(SUPPLIED MATERIAL)

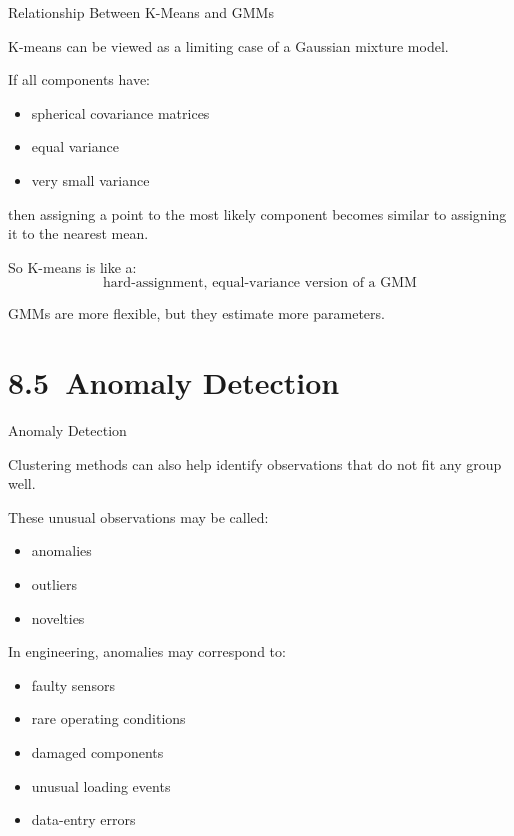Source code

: \documentclass[aspectratio=169]{beamer}
\begin{document}

\begin{frame}{Relationship Between K-Means and GMMs}

K-means can be viewed as a limiting case of a Gaussian mixture model.

\vspace{0.8em}

If all components have:
\begin{itemize}
\item spherical covariance matrices
\item equal variance
\item very small variance
\end{itemize}

then assigning a point to the most likely component becomes similar to assigning it to the nearest mean.

\vspace{0.8em}

So K-means is like a:
\[
\text{hard-assignment, equal-variance version of a GMM}
\]

\vspace{0.5em}

GMMs are more flexible, but they estimate more parameters.

\end{frame}


\section{8.5~Anomaly Detection}

\begin{frame}{Anomaly Detection}

Clustering methods can also help identify observations that do not fit any group well.

\vspace{0.8em}

These unusual observations may be called:
\begin{itemize}
\item anomalies
\item outliers
\item novelties
\end{itemize}

\vspace{0.8em}

In engineering, anomalies may correspond to:
\begin{itemize}
\item faulty sensors
\item rare operating conditions
\item damaged components
\item unusual loading events
\item data-entry errors
\end{itemize}

\end{frame}
\end{document}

(End SUPPLIED MATERIAL)

Every line above should be retyped exactly; the pictures do not belong in the copy.

Source code

: \documentclass[aspectratio=169]{beamer}
\begin{document}

\begin{frame}{Relationship Between K-Means and GMMs}

K-means can be viewed as a limiting case of a Gaussian mixture model.

\vspace{0.8em}

If all components have:
\begin{itemize}
\item spherical covariance matrices
\item equal variance
\item very small variance
\end{itemize}

then assigning a point to the most likely component becomes similar to assigning it to the nearest mean.

\vspace{0.8em}

So K-means is like a:
\[
\text{hard-assignment, equal-variance version of a GMM}
\]

\vspace{0.5em}

GMMs are more flexible, but they estimate more parameters.

\end{frame}


\section{8.5~Anomaly Detection}

\begin{frame}{Anomaly Detection}

Clustering methods can also help identify observations that do not fit any group well.

\vspace{0.8em}

These unusual observations may be called:
\begin{itemize}
\item anomalies
\item outliers
\item novelties
\end{itemize}

\vspace{0.8em}

In engineering, anomalies may correspond to:
\begin{itemize}
\item faulty sensors
\item rare operating conditions
\item damaged components
\item unusual loading events
\item data-entry errors
\end{itemize}

\end{frame}
\end{document}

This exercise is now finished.